The judge allowed that the tape’s existence provided context for the business-records charges, but ruled that actually showing the tape to the jury would be prejudicial. Instead, the jury would be given a transcript. And speaking of sexual assault, prosecutors tried to get in an excerpt from Trump’s deposition in the E. Jean Carroll sexual-assault and defamation cases in which Trump testified that he was a “star,” and that stars historically get to do to women what Trump said on the Access Hollywood tape that he liked to do to them. Judge Merchan rightly said no, he would not allow the jury to hear that. It would be too much, too beside the point of what this case (unlike the Carroll cases) is actually about.

But as unusual and colorful as the factual predicate for the evidentiary motions was, the argument wasn’t all that interesting. It was rather low-key, in fact. Perhaps that was because none of the proffered evidence was new.
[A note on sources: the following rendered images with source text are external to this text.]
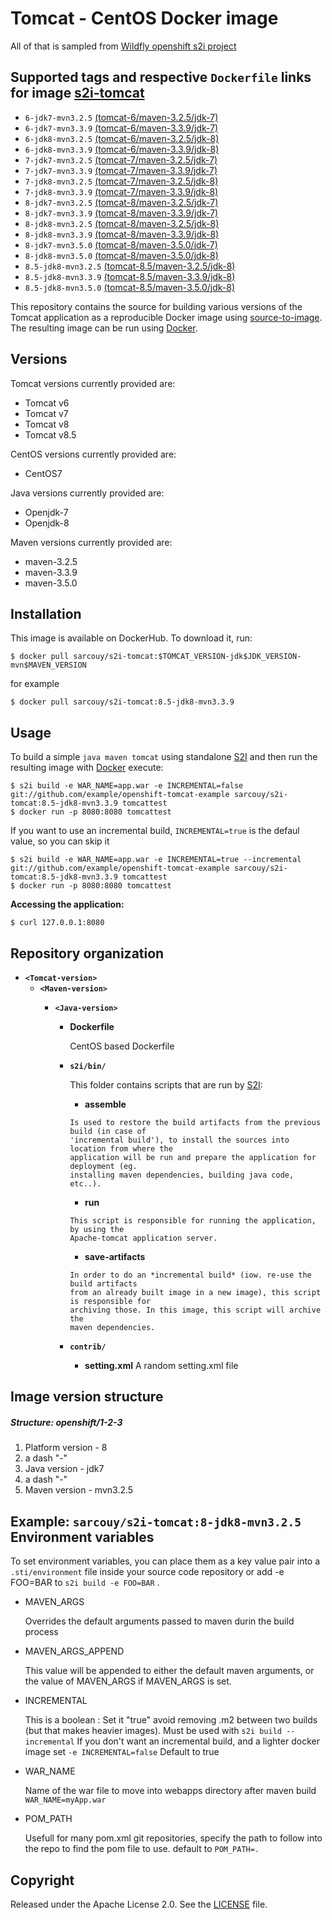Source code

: Tomcat - CentOS Docker image
========================================

All of that is sampled from [Wildfly openshift s2i project](https://github.com/openshift-s2i/s2i-wildfly)

Supported tags and respective `Dockerfile` links for image [s2i-tomcat](https://hub.docker.com/r/sarcouy/s2i-tomcat/) 
---------------

* `6-jdk7-mvn3.2.5` [(tomcat-6/maven-3.2.5/jdk-7)](https://github.com/Sarcouy/s2i-tomcat/blob/master/tomcat-6/maven-3.2.5/jdk-7/Dockerfile)
* `6-jdk7-mvn3.3.9` [(tomcat-6/maven-3.3.9/jdk-7)](https://github.com/Sarcouy/s2i-tomcat/blob/master/tomcat-6/maven-3.3.9/jdk-7/Dockerfile)
* `6-jdk8-mvn3.2.5` [(tomcat-6/maven-3.2.5/jdk-8)](https://github.com/Sarcouy/s2i-tomcat/blob/master/tomcat-6/maven-3.2.5/jdk-8/Dockerfile)
* `6-jdk8-mvn3.3.9` [(tomcat-6/maven-3.3.9/jdk-8)](https://github.com/Sarcouy/s2i-tomcat/blob/master/tomcat-6/maven-3.3.9/jdk-8/Dockerfile)
* `7-jdk7-mvn3.2.5` [(tomcat-7/maven-3.2.5/jdk-7)](https://github.com/Sarcouy/s2i-tomcat/blob/master/tomcat-7/maven-3.2.5/jdk-7/Dockerfile)
* `7-jdk7-mvn3.3.9` [(tomcat-7/maven-3.3.9/jdk-7)](https://github.com/Sarcouy/s2i-tomcat/blob/master/tomcat-7/maven-3.3.9/jdk-7/Dockerfile)
* `7-jdk8-mvn3.2.5` [(tomcat-7/maven-3.2.5/jdk-8)](https://github.com/Sarcouy/s2i-tomcat/blob/master/tomcat-7/maven-3.2.5/jdk-8/Dockerfile)
* `7-jdk8-mvn3.3.9` [(tomcat-7/maven-3.3.9/jdk-8)](https://github.com/Sarcouy/s2i-tomcat/blob/master/tomcat-7/maven-3.3.9/jdk-8/Dockerfile)
* `8-jdk7-mvn3.2.5` [(tomcat-8/maven-3.2.5/jdk-7)](https://github.com/Sarcouy/s2i-tomcat/blob/master/tomcat-8/maven-3.2.5/jdk-7/Dockerfile)
* `8-jdk7-mvn3.3.9` [(tomcat-8/maven-3.3.9/jdk-7)](https://github.com/Sarcouy/s2i-tomcat/blob/master/tomcat-8/maven-3.3.9/jdk-7/Dockerfile)
* `8-jdk8-mvn3.2.5` [(tomcat-8/maven-3.2.5/jdk-8)](https://github.com/Sarcouy/s2i-tomcat/blob/master/tomcat-8/maven-3.2.5/jdk-8/Dockerfile)
* `8-jdk8-mvn3.3.9` [(tomcat-8/maven-3.3.9/jdk-8)](https://github.com/Sarcouy/s2i-tomcat/blob/master/tomcat-8/maven-3.3.9/jdk-8/Dockerfile)
* `8-jdk7-mvn3.5.0` [(tomcat-8/maven-3.5.0/jdk-7)](https://github.com/Sarcouy/s2i-tomcat/blob/master/tomcat-8/maven-3.5.0/jdk-7/Dockerfile)
* `8-jdk8-mvn3.5.0` [(tomcat-8/maven-3.5.0/jdk-8)](https://github.com/Sarcouy/s2i-tomcat/blob/master/tomcat-8/maven-3.5.0/jdk-8/Dockerfile)
* `8.5-jdk8-mvn3.2.5` [(tomcat-8.5/maven-3.2.5/jdk-8)](https://github.com/Sarcouy/s2i-tomcat/blob/master/tomcat-8.5/maven-3.2.5/jdk-8/Dockerfile)
* `8.5-jdk8-mvn3.3.9` [(tomcat-8.5/maven-3.3.9/jdk-8)](https://github.com/Sarcouy/s2i-tomcat/blob/master/tomcat-8.5/maven-3.3.9/jdk-8/Dockerfile)
* `8.5-jdk8-mvn3.5.0` [(tomcat-8.5/maven-3.5.0/jdk-8)](https://github.com/Sarcouy/s2i-tomcat/blob/master/tomcat-8.5/maven-3.5.0/jdk-8/Dockerfile)

This repository contains the source for building various versions of
the Tomcat application as a reproducible Docker image using
[source-to-image](https://github.com/openshift/source-to-image).
The resulting image can be run using [Docker](http://docker.io).

Versions
---------------
Tomcat versions currently provided are:
* Tomcat v6
* Tomcat v7
* Tomcat v8
* Tomcat v8.5

CentOS versions currently provided are:
* CentOS7

Java versions currently provided are:
* Openjdk-7
* Openjdk-8

Maven versions currently provided are:
* maven-3.2.5
* maven-3.3.9
* maven-3.5.0

Installation
---------------

This image is available on DockerHub.  To download it, run:

```
$ docker pull sarcouy/s2i-tomcat:$TOMCAT_VERSION-jdk$JDK_VERSION-mvn$MAVEN_VERSION
```

for example

```
$ docker pull sarcouy/s2i-tomcat:8.5-jdk8-mvn3.3.9 
```


Usage
---------------------
To build a simple `java maven tomcat`
using standalone [S2I](https://github.com/openshift/source-to-image) and then run the
resulting image with [Docker](http://docker.io) execute:

```
$ s2i build -e WAR_NAME=app.war -e INCREMENTAL=false git://github.com/example/openshift-tomcat-example sarcouy/s2i-tomcat:8.5-jdk8-mvn3.3.9 tomcattest
$ docker run -p 8080:8080 tomcattest
```

If you want to use an incremental build, `INCREMENTAL=true` is the defaul value, so you can skip it

```
$ s2i build -e WAR_NAME=app.war -e INCREMENTAL=true --incremental git://github.com/example/openshift-tomcat-example sarcouy/s2i-tomcat:8.5-jdk8-mvn3.3.9 tomcattest
$ docker run -p 8080:8080 tomcattest
```

**Accessing the application:**
```
$ curl 127.0.0.1:8080
```


Repository organization
------------------------
* **`<Tomcat-version>`**
    * **`<Maven-version>`**
        * **`<Java-version>`**

            * **Dockerfile**

                CentOS based Dockerfile

            * **`s2i/bin/`**

                This folder contains scripts that are run by [S2I](https://github.com/openshift/source-to-image):

                *   **assemble**

                  Is used to restore the build artifacts from the previous build (in case of
                  'incremental build'), to install the sources into location from where the
                  application will be run and prepare the application for deployment (eg.
                  installing maven dependencies, building java code, etc..).


                *   **run**

                  This script is responsible for running the application, by using the
                  Apache-tomcat application server.

                *   **save-artifacts**

                  In order to do an *incremental build* (iow. re-use the build artifacts
                  from an already built image in a new image), this script is responsible for
                  archiving those. In this image, this script will archive the
                  maven dependencies.

            * **`contrib/`**

                * **setting.xml**
                    A random setting.xml file


Image version structure
------------------------
##### Structure: openshift/1-2-3

1. Platform version - 8
2. a dash "-"
3. Java version - jdk7
4. a dash "-"
5. Maven version - mvn3.2.5

Example: `sarcouy/s2i-tomcat:8-jdk8-mvn3.2.5`
Environment variables
---------------------
To set environment variables, you can place them as a key value pair into a `.sti/environment` 
file inside your source code repository or add -e FOO=BAR to `s2i build -e FOO=BAR` .

* MAVEN_ARGS

    Overrides the default arguments passed to maven durin the build process

* MAVEN_ARGS_APPEND

    This value will be appended to either the default maven arguments, or the value of MAVEN_ARGS if MAVEN_ARGS is set.

* INCREMENTAL

    This is a boolean :
    Set it "true" avoid removing .m2 between two builds (but that makes heavier images). Must be used with `s2i build --incremental`
    If you don't want an incremental build, and a lighter docker image set `-e INCREMENTAL=false`
    Default to true

* WAR_NAME

    Name of the war file to move into webapps directory after maven build `WAR_NAME=myApp.war`

* POM_PATH

    Usefull for many pom.xml git repositories, specify the path to follow into the repo to find the pom file to use. default to `POM_PATH=.`

Copyright
--------------------

Released under the Apache License 2.0. See the [LICENSE](LICENSE) file.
But it was also because the arguing of pretrial evidentiary motions, however crucial they may be (although these, frankly, weren’t), is seldom scintillating. I can’t imagine that Donald Trump and I were the only ones watching who dozed off.

Then came jury selection, which took the rest of Monday, all of yesterday, and will probably consume tomorrow and Friday as well. (The judge will be handling his other cases today.) That was a bit more interesting, but slow going at first. Again, the ordinary met the extraordinary. Ninety-six potential jurors were brought in. The judge provided an overview of the case in the broadest terms, describing the charges in a few sentences; explained what his role and what the jury’s would be; and read the names of the cast of characters (some would be witnesses, others would simply be mentioned, including—full disclosure—my ex-wife). Still, it was mundane. It was pretty much what a judge would say in any big case.

And jury selection was a bit tedious; in a case like this, it simply has to be. Jurors were asked to give oral answers—some 42 of them, including a number with multiple subparts—to a written questionnaire. In substance: Where do you live? What do you do? What’s your educational background? What news sources do you read? What’s your experience with the legal system? Have you ever been to a Trump rally or followed him on social media? Have you belonged to any anti-Trump groups? And on and on and and on. But the most important inquiries came toward the end of the list: questions asking whether the prospective jurors could be fair. Occasionally the judge would interject, when an unusual or unclear answer was given. And once in a while there was a moment of levity: One woman—in response to a question about having relatives or close friends in the legal field—noted that she had once dated a lawyer. “It ended fine,” she volunteered, with a flatness of tone that betrayed no hint of nostalgia or loss.

This process took well over a day, and included brief follow-up questioning—“voir dire”—by the lawyers for both sides. But the judge did take a shortcut, one that saved a great deal of effort: After describing the case, but before proceeding to the individual-by-individual, question-by-question process, he asked the entire group the bottom-line question: Do any of you think you couldn’t judge the case fairly? Roughly two-thirds of this first batch of potential jurors said they couldn’t. That was extraordinary—a reflection of the fact that everyone knows who the defendant is, and that not many people lack a strong opinion about him.

And during the lawyers’ voir dire, a few interesting moments did occur, mostly when Trump’s lawyers pulled out social-media posts that they claimed showed possible bias on the part of the remaining candidates in the jury pool. One man was stricken by the court for cause because he once posted that Trump should be locked up. The Trump lawyers attempted, but failed, to get the court to strike a woman whose husband had posted some joking commentary about the former president. The judge’s response: That’s all you have? He allowed the juror to stay, and left it to counsel to decide whether to use their limited number of peremptory strikes.

In the end, for two days, the extraordinary intertwined with the ordinary, as it should in a case like this one. As one young woman from the Upper East Side, now to be known as Juror No. 2, put it during the selection process, “No one is above the law.” Let’s hope that sentiment prevails.